In Part One of Alicia Krage’s four-part series about long-distance relationships during COVID, she told readers about how she and her friend Juan met. Today she describes how assistive technology played a role in growing their casual friendship into something bigger.
Three cheers for assistive technology! After coming home from my January visit with Juan in Houston, we used our smart phones to talk all the time — more than we’d been doing before. We both have iPhones and use VoiceOver (the speech synthesizer that comes with iPhones at no extra charge) to announce unread text messages we have. My usual routine is to swipe through my messages until I hear the voice announce Juan’s name, then type out a brief text message to him.
VoiceOver calls out each letter as I touch them, and when my finger finds the letter I’m looking for, I use “direct touch typing,” which essentially means all I have to do is tap on the screen where the letter is, just like a sighted person would text. In this option of typing, my phone says the word after I hit “space” so I can hear errors and fix them before sending.
There were good morning messages and goodnight phone calls. There were questions about my family: Juan regularly sent “How’s everyone doing?” messages before he even knew my parents or my sisters. He wanted to meet them!
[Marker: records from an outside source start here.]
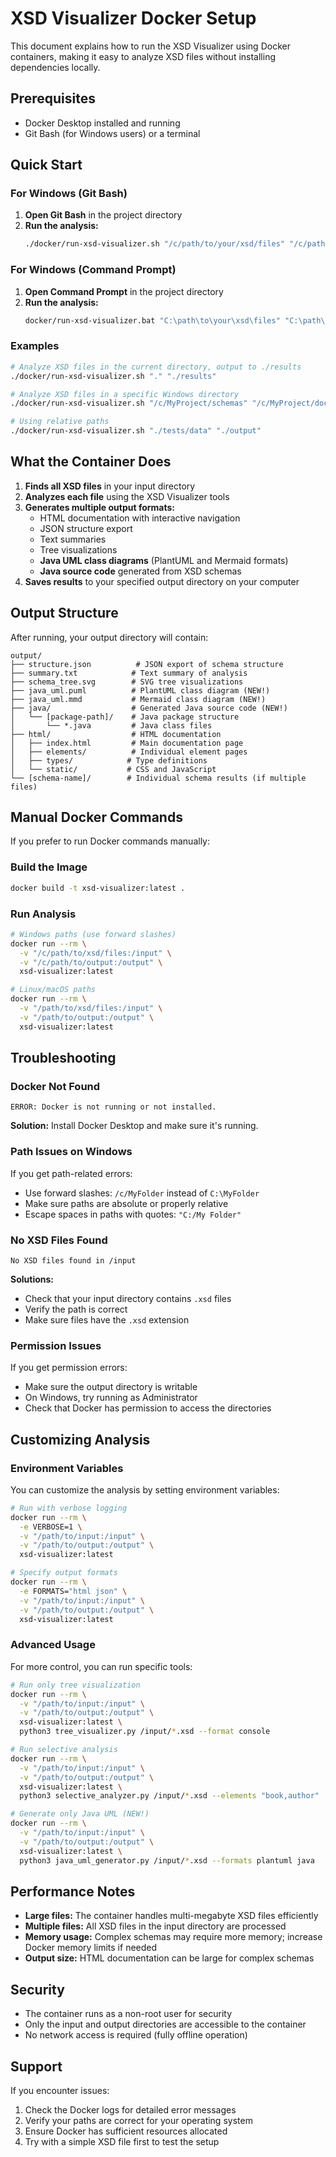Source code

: # XSD Visualizer Docker Setup

This document explains how to run the XSD Visualizer using Docker containers, making it easy to analyze XSD files without installing dependencies locally.

## Prerequisites

- Docker Desktop installed and running
- Git Bash (for Windows users) or a terminal

## Quick Start

### For Windows (Git Bash)

1. **Open Git Bash** in the project directory
2. **Run the analysis:**
   ```bash
   ./docker/run-xsd-visualizer.sh "/c/path/to/your/xsd/files" "/c/path/to/output"
   ```

### For Windows (Command Prompt)

1. **Open Command Prompt** in the project directory
2. **Run the analysis:**
   ```cmd
   docker/run-xsd-visualizer.bat "C:\path\to\your\xsd\files" "C:\path\to\output"
   ```

### Examples

```bash
# Analyze XSD files in the current directory, output to ./results
./docker/run-xsd-visualizer.sh "." "./results"

# Analyze XSD files in a specific Windows directory
./docker/run-xsd-visualizer.sh "/c/MyProject/schemas" "/c/MyProject/documentation"

# Using relative paths
./docker/run-xsd-visualizer.sh "./tests/data" "./output"
```

## What the Container Does

1. **Finds all XSD files** in your input directory
2. **Analyzes each file** using the XSD Visualizer tools
3. **Generates multiple output formats:**
   - HTML documentation with interactive navigation
   - JSON structure export
   - Text summaries
   - Tree visualizations
   - **Java UML class diagrams** (PlantUML and Mermaid formats)
   - **Java source code** generated from XSD schemas
4. **Saves results** to your specified output directory on your computer

## Output Structure

After running, your output directory will contain:

```
output/
├── structure.json          # JSON export of schema structure
├── summary.txt            # Text summary of analysis
├── schema_tree.svg        # SVG tree visualizations
├── java_uml.puml          # PlantUML class diagram (NEW!)
├── java_uml.mmd           # Mermaid class diagram (NEW!)
├── java/                  # Generated Java source code (NEW!)
│   └── [package-path]/    # Java package structure
│       └── *.java         # Java class files
├── html/                  # HTML documentation
│   ├── index.html         # Main documentation page
│   ├── elements/          # Individual element pages
│   ├── types/            # Type definitions
│   └── static/           # CSS and JavaScript
└── [schema-name]/        # Individual schema results (if multiple files)
```

## Manual Docker Commands

If you prefer to run Docker commands manually:

### Build the Image
```bash
docker build -t xsd-visualizer:latest .
```

### Run Analysis
```bash
# Windows paths (use forward slashes)
docker run --rm \
  -v "/c/path/to/xsd/files:/input" \
  -v "/c/path/to/output:/output" \
  xsd-visualizer:latest

# Linux/macOS paths
docker run --rm \
  -v "/path/to/xsd/files:/input" \
  -v "/path/to/output:/output" \
  xsd-visualizer:latest
```

## Troubleshooting

### Docker Not Found
```
ERROR: Docker is not running or not installed.
```
**Solution:** Install Docker Desktop and make sure it's running.

### Path Issues on Windows
If you get path-related errors:
- Use forward slashes: `/c/MyFolder` instead of `C:\MyFolder`
- Make sure paths are absolute or properly relative
- Escape spaces in paths with quotes: `"C:/My Folder"`

### No XSD Files Found
```
No XSD files found in /input
```
**Solutions:**
- Check that your input directory contains `.xsd` files
- Verify the path is correct
- Make sure files have the `.xsd` extension

### Permission Issues
If you get permission errors:
- Make sure the output directory is writable
- On Windows, try running as Administrator
- Check that Docker has permission to access the directories

## Customizing Analysis

### Environment Variables

You can customize the analysis by setting environment variables:

```bash
# Run with verbose logging
docker run --rm \
  -e VERBOSE=1 \
  -v "/path/to/input:/input" \
  -v "/path/to/output:/output" \
  xsd-visualizer:latest

# Specify output formats
docker run --rm \
  -e FORMATS="html json" \
  -v "/path/to/input:/input" \
  -v "/path/to/output:/output" \
  xsd-visualizer:latest
```

### Advanced Usage

For more control, you can run specific tools:

```bash
# Run only tree visualization
docker run --rm \
  -v "/path/to/input:/input" \
  -v "/path/to/output:/output" \
  xsd-visualizer:latest \
  python3 tree_visualizer.py /input/*.xsd --format console

# Run selective analysis
docker run --rm \
  -v "/path/to/input:/input" \
  -v "/path/to/output:/output" \
  xsd-visualizer:latest \
  python3 selective_analyzer.py /input/*.xsd --elements "book,author"

# Generate only Java UML (NEW!)
docker run --rm \
  -v "/path/to/input:/input" \
  -v "/path/to/output:/output" \
  xsd-visualizer:latest \
  python3 java_uml_generator.py /input/*.xsd --formats plantuml java
```

## Performance Notes

- **Large files:** The container handles multi-megabyte XSD files efficiently
- **Multiple files:** All XSD files in the input directory are processed
- **Memory usage:** Complex schemas may require more memory; increase Docker memory limits if needed
- **Output size:** HTML documentation can be large for complex schemas

## Security

- The container runs as a non-root user for security
- Only the input and output directories are accessible to the container
- No network access is required (fully offline operation)

## Support

If you encounter issues:
1. Check the Docker logs for detailed error messages
2. Verify your paths are correct for your operating system
3. Ensure Docker has sufficient resources allocated
4. Try with a simple XSD file first to test the setup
So we came up with a plan. Juan would fly here in April so we could see each other again and he could meet my parents. It was important to him that he met them before we got together, since he was far away and he wanted my parents to be able to put a face to the name, to know just who I had visited for a week, to assure them his intentions with their daughter were good, true and genuine.
And then COVID happened.
Oddly enough, I took the cancelation pretty well. Maybe that isn’t the right wording. I mean, I wasn’t jumping for joy! After all, everything I was looking forward to was no longer happening.
Through phone calls and text messages, I was instantly reassured that this wasn’t a reflection on him or his character. This was out of our hands.
So, that week he was supposed to be here was substituted with lots of phone calls. We’d talk for two-and-a-half hours at a time and laugh about the number of times I called a Texas area code. “Can you imagine our phone bill back in the days when out-of-state calls would cost money?!”
That’s when the dynamic seemed to shift. It’s hard to explain a dynamic shift when communication is limited to just calls and texts. It just didn’t feel like I was talking to a friend. It felt like I was talking to my boyfriend. I knew my feelings were real and genuine. I knew his intentions were real and genuine. We talked through this whole long-distance thing and laid it out all on the table, everything we were afraid of or worried about. We talked through it like adults.